"But as someone who was elected to the U.S. Congress in 1984 on the very platform of fiscal responsibility-and who was the first practicing CPA ever elected to Congress-I want to sound a more fundamental warning: the number may be much less meaningful than meets the eye. We will never truly know what the national debt really is, or tackle it effectively, unless we adopt full-GAAP accounting at the federal level."
"The Act was meant to bring professional accounting, auditing, and financial reporting standards-based on GAAP-into every major federal agency. Unfortunately, more than three decades later, its full promise has yet to be realized. Much like our incomplete debt accounting, the CFO Act itself remains only partially implemented, and until it is fully carried out, Congress and the public still lack a reliable picture of our government's true fiscal condition."
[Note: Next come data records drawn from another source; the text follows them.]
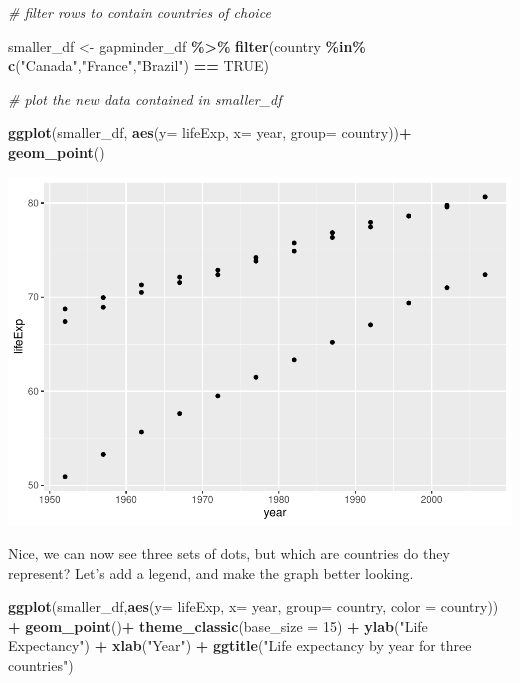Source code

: \documentclass[
]{book}
\newenvironment{Shaded}{\begin{snugshade}}{\end{snugshade}}
\newcommand{\AttributeTok}[1]{\textcolor[rgb]{0.13,0.29,0.53}{#1}}
\newcommand{\CommentTok}[1]{\textcolor[rgb]{0.56,0.35,0.01}{\textit{#1}}}
\newcommand{\ConstantTok}[1]{\textcolor[rgb]{0.56,0.35,0.01}{#1}}
\newcommand{\DecValTok}[1]{\textcolor[rgb]{0.00,0.00,0.81}{#1}}
\newcommand{\FunctionTok}[1]{\textcolor[rgb]{0.13,0.29,0.53}{\textbf{#1}}}
\newcommand{\NormalTok}[1]{#1}
\newcommand{\OtherTok}[1]{\textcolor[rgb]{0.56,0.35,0.01}{#1}}
\newcommand{\SpecialCharTok}[1]{\textcolor[rgb]{0.81,0.36,0.00}{\textbf{#1}}}
\newcommand{\StringTok}[1]{\textcolor[rgb]{0.31,0.60,0.02}{#1}}
\begin{document}
\begin{Shaded}
\begin{Highlighting}[]
\CommentTok{\# filter rows to contain countries of choice}

\NormalTok{smaller\_df }\OtherTok{\textless{}{-}}\NormalTok{ gapminder\_df }\SpecialCharTok{\%\textgreater{}\%} 
                 \FunctionTok{filter}\NormalTok{(country }\SpecialCharTok{\%in\%} \FunctionTok{c}\NormalTok{(}\StringTok{"Canada"}\NormalTok{,}\StringTok{"France"}\NormalTok{,}\StringTok{"Brazil"}\NormalTok{) }\SpecialCharTok{==} \ConstantTok{TRUE}\NormalTok{)}

\CommentTok{\# plot the new data contained in smaller\_df}

\FunctionTok{ggplot}\NormalTok{(smaller\_df, }\FunctionTok{aes}\NormalTok{(}\AttributeTok{y=}\NormalTok{ lifeExp, }\AttributeTok{x=}\NormalTok{ year, }\AttributeTok{group=}\NormalTok{ country))}\SpecialCharTok{+}
  \FunctionTok{geom\_point}\NormalTok{()}
\end{Highlighting}
\end{Shaded}

\includegraphics{Statistics_Lab_files/figure-latex/1scatterC-1.pdf}

Nice, we can now see three sets of dots, but which are countries do they represent? Let's add a legend, and make the graph better looking.

\begin{Shaded}
\begin{Highlighting}[]
\FunctionTok{ggplot}\NormalTok{(smaller\_df,}\FunctionTok{aes}\NormalTok{(}\AttributeTok{y=}\NormalTok{ lifeExp, }\AttributeTok{x=}\NormalTok{ year, }
                      \AttributeTok{group=}\NormalTok{ country, }\AttributeTok{color =}\NormalTok{ country)) }\SpecialCharTok{+}
  \FunctionTok{geom\_point}\NormalTok{()}\SpecialCharTok{+} 
  \FunctionTok{theme\_classic}\NormalTok{(}\AttributeTok{base\_size =} \DecValTok{15}\NormalTok{) }\SpecialCharTok{+}
  \FunctionTok{ylab}\NormalTok{(}\StringTok{"Life Expectancy"}\NormalTok{) }\SpecialCharTok{+} 
  \FunctionTok{xlab}\NormalTok{(}\StringTok{"Year"}\NormalTok{) }\SpecialCharTok{+}
  \FunctionTok{ggtitle}\NormalTok{(}\StringTok{"Life expectancy by year for three countries"}\NormalTok{)}
\end{Highlighting}
\end{Shaded}
\end{document}
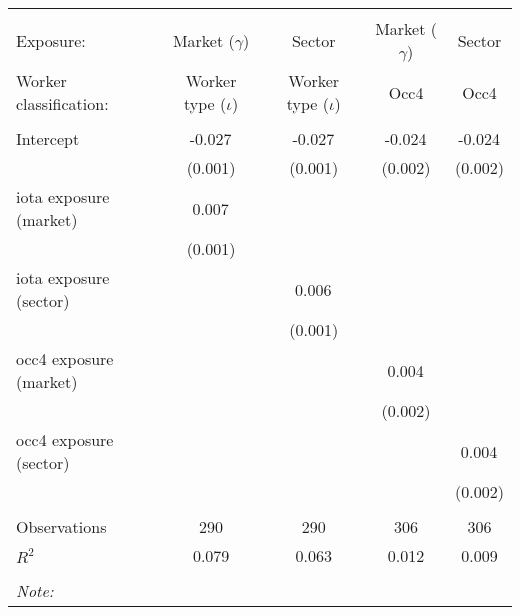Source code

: \begin{tabular}{@{\extracolsep{5pt}}lcccc}
\\[-1.8ex]\hline
\hline \\[-1.8ex]
\hline \\[-1.8ex]
 Exposure: & Market ($\gamma$) & Sector & Market ($\gamma$) & Sector \\
 Worker classification: & Worker type ($\iota$) & Worker type ($\iota$) & Occ4 & Occ4 \\
 \hline &  &  &  &  \\
 Intercept & -0.027$^{}$ & -0.027$^{}$ & -0.024$^{}$ & -0.024$^{}$ \\
  & (0.001) & (0.001) & (0.002) & (0.002) \\
 iota exposure (market) & 0.007$^{}$ & & & \\
  & (0.001) & & & \\
 iota exposure (sector) & & 0.006$^{}$ & & \\
  & & (0.001) & & \\
 occ4 exposure (market) & & & 0.004$^{}$ & \\
  & & & (0.002) & \\
 occ4 exposure (sector) & & & & 0.004$^{}$ \\
  & & & & (0.002) \\
\hline \\[-1.8ex]
 Observations & 290 & 290 & 306 & 306 \\
 $R^2$ & 0.079 & 0.063 & 0.012 & 0.009 \\
\hline
\hline \\[-1.8ex]
\textit{Note:}\end{tabular}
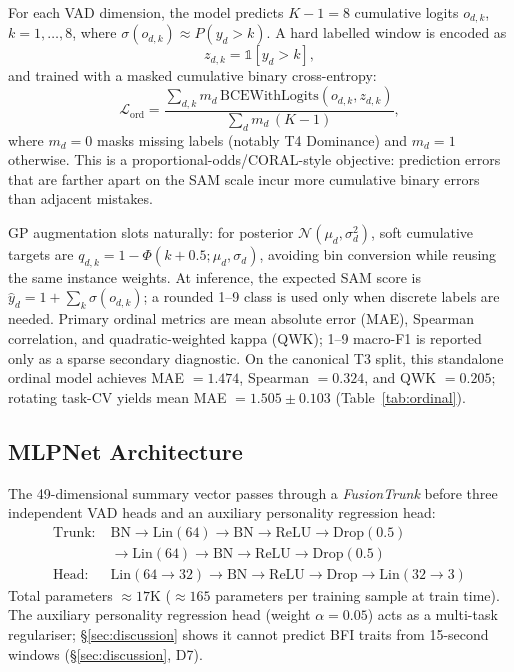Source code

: \documentclass[sigconf,nonacm]{acmart}
\begin{document}
For each VAD dimension, the model predicts $K-1=8$ cumulative logits
$o_{d,k}$, $k=1,\ldots,8$, where
$\sigma(o_{d,k}) \approx P(y_d > k)$.  A hard labelled window is encoded as
\begin{equation}
  z_{d,k} = \mathbb{1}[y_d > k],
\end{equation}
and trained with a masked cumulative binary cross-entropy:
\begin{equation}
  \mathcal{L}_{\text{ord}} =
  \frac{\sum_{d,k} m_d\,\mathrm{BCEWithLogits}(o_{d,k}, z_{d,k})}
       {\sum_d m_d\,(K-1)} ,
\end{equation}
where $m_d=0$ masks missing labels (notably T4 Dominance) and $m_d=1$
otherwise.  This is a proportional-odds/CORAL-style objective: prediction
errors that are farther apart on the SAM scale incur more cumulative binary
errors than adjacent mistakes.

GP augmentation slots naturally: for posterior $\mathcal{N}(\mu_d,\sigma_d^2)$,
soft cumulative targets are $q_{d,k} = 1-\Phi(k+0.5;\mu_d,\sigma_d)$, avoiding
bin conversion while reusing the same instance weights.
At inference, the expected SAM score is $\hat{y}_d = 1 + \sum_k \sigma(o_{d,k})$;
a rounded 1--9 class is used only when discrete labels are needed.
Primary ordinal metrics are mean absolute error (MAE), Spearman correlation,
and quadratic-weighted kappa (QWK); 1--9 macro-F1 is reported only as a sparse
secondary diagnostic.  On the canonical T3 split, this standalone ordinal model
achieves MAE $=1.474$, Spearman $=0.324$, and QWK $=0.205$; rotating task-CV
yields mean MAE $=1.505 \pm 0.103$ (Table~\ref{tab:ordinal}).

\subsection{MLPNet Architecture}
\label{sec:mlp}

The 49-dimensional summary vector passes through a \emph{FusionTrunk}
before three independent VAD heads and an auxiliary personality regression
head:
\begin{align*}
  \text{Trunk:} \; &\text{BN}{\to}\text{Lin}(64){\to}\text{BN}{\to}
    \text{ReLU}{\to}\text{Drop}(0.5) \\
                 &{\to}\text{Lin}(64){\to}\text{BN}{\to}\text{ReLU}{\to}
    \text{Drop}(0.5) \\
  \text{Head:} \; &\text{Lin}(64{\to}32){\to}\text{BN}{\to}
    \text{ReLU}{\to}\text{Drop}{\to}\text{Lin}(32{\to}3)
\end{align*}
Total parameters $\approx 17$K ($\approx 165$ parameters per training
sample at train time).
The auxiliary personality regression head (weight $\alpha = 0.05$) acts
as a multi-task regulariser; \S\ref{sec:discussion} shows it cannot
predict BFI traits from 15-second windows (\S\ref{sec:discussion}, D7).
\end{document}

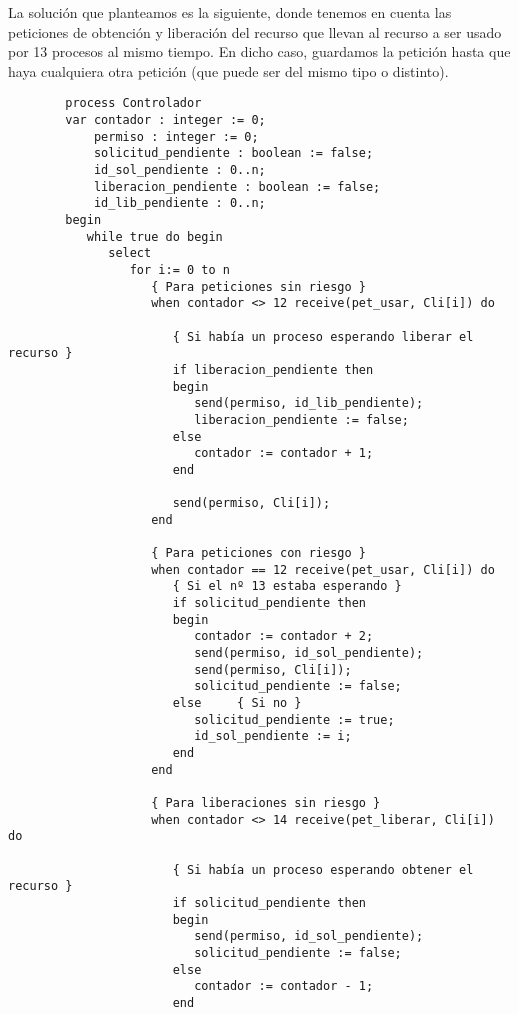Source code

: \begin{ejercicio}
    La solución que planteamos es la siguiente, donde tenemos en cuenta las peticiones de obtención y liberación del recurso que llevan al recurso a ser usado por 13 procesos al mismo tiempo. En dicho caso, guardamos la petición hasta que haya cualquiera otra petición (que puede ser del mismo tipo o distinto).
    \begin{verbatim}
        process Controlador
        var contador : integer := 0;
            permiso : integer := 0;
            solicitud_pendiente : boolean := false;
            id_sol_pendiente : 0..n;
            liberacion_pendiente : boolean := false;
            id_lib_pendiente : 0..n;
        begin
           while true do begin
              select 
                 for i:= 0 to n
                    { Para peticiones sin riesgo }
                    when contador <> 12 receive(pet_usar, Cli[i]) do

                       { Si había un proceso esperando liberar el recurso }
                       if liberacion_pendiente then
                       begin
                          send(permiso, id_lib_pendiente);
                          liberacion_pendiente := false;
                       else
                          contador := contador + 1;
                       end

                       send(permiso, Cli[i]);
                    end

                    { Para peticiones con riesgo }
                    when contador == 12 receive(pet_usar, Cli[i]) do
                       { Si el nº 13 estaba esperando }
                       if solicitud_pendiente then 
                       begin
                          contador := contador + 2;
                          send(permiso, id_sol_pendiente);
                          send(permiso, Cli[i]);
                          solicitud_pendiente := false;
                       else     { Si no }
                          solicitud_pendiente := true;
                          id_sol_pendiente := i;
                       end
                    end

                    { Para liberaciones sin riesgo }
                    when contador <> 14 receive(pet_liberar, Cli[i]) do

                       { Si había un proceso esperando obtener el recurso }
                       if solicitud_pendiente then
                       begin
                          send(permiso, id_sol_pendiente);
                          solicitud_pendiente := false;
                       else
                          contador := contador - 1;
                       end


\end{verbatim}
\end{ejercicio}
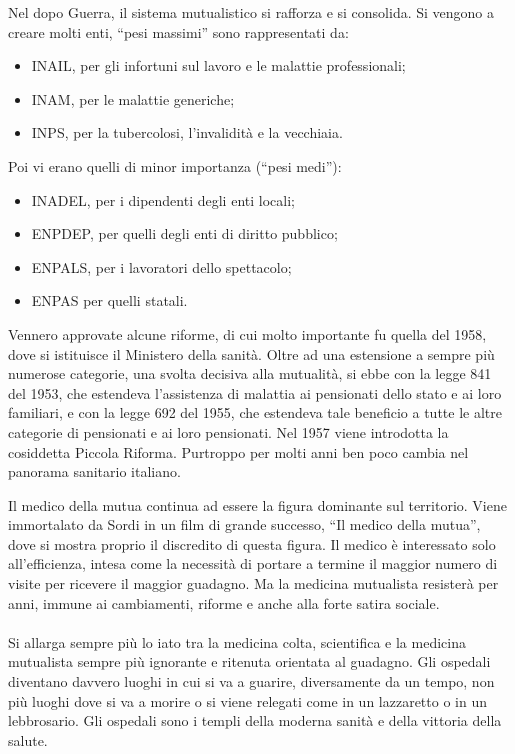 Nel dopo Guerra, il sistema mutualistico si rafforza e si consolida. Si
vengono a creare molti enti, ``pesi massimi'' sono rappresentati da:
\begin{itemize}
\item INAIL, per gli infortuni sul lavoro e le malattie professionali;
\item INAM, per le malattie generiche;
\item INPS, per la tubercolosi, l'invalidità e la vecchiaia.
\end{itemize}

Poi vi erano quelli di minor importanza (``pesi medi''):
\begin{itemize}
\item INADEL, per i dipendenti degli enti locali;
\item ENPDEP, per quelli degli enti di diritto pubblico;
\item ENPALS, per i lavoratori dello spettacolo;
\item ENPAS per quelli statali.
\end{itemize}

Vennero approvate alcune riforme, di cui molto importante fu quella del
1958, dove si istituisce il Ministero della sanità. Oltre ad una
estensione a sempre più numerose categorie, una svolta decisiva alla
mutualità, si ebbe con la legge 841 del 1953, che estendeva l'assistenza
di malattia ai pensionati dello stato e ai loro familiari, e con la
legge 692 del 1955, che estendeva tale beneficio a tutte le altre
categorie di pensionati e ai loro pensionati. Nel 1957 viene introdotta
la cosiddetta Piccola Riforma. Purtroppo per molti anni ben poco cambia
nel panorama sanitario italiano.

Il medico della mutua continua ad essere la figura dominante sul
territorio. Viene immortalato da Sordi in un film di grande successo,
``Il medico della mutua'', dove si mostra proprio il discredito di
questa figura. Il medico è interessato solo all'efficienza, intesa come
la necessità di portare a termine il maggior numero di visite per
ricevere il maggior guadagno. Ma la medicina mutualista resisterà per
anni, immune ai cambiamenti, riforme e anche alla forte satira sociale.
\\\\
Si allarga sempre più lo iato tra la medicina colta, scientifica e la
medicina mutualista sempre più ignorante e ritenuta orientata al
guadagno. Gli ospedali diventano davvero luoghi in cui si va a guarire,
diversamente da un tempo, non più luoghi dove si va a morire o si viene
relegati come in un lazzaretto o in un lebbrosario. Gli ospedali sono i
templi della moderna sanità e della vittoria della salute.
The U.S. gross national debt exceeded $38 trillion, but that headline lacks full clarity without standardized, comprehensive accounting. Full GAAP accounting at the federal level would record and consolidate actual liabilities, obligations, and fiscal results, producing a reliable measurement of national debt and fiscal health. The Chief Financial Officers (CFO) Act of 1990 aimed to implement GAAP-based accounting, auditing, and financial reporting across major federal agencies, but implementation remains incomplete decades later. Partial implementation prevents Congress and the public from seeing a dependable picture of government finances. Complete GAAP adoption is required to measure and manage the nation’s true fiscal condition.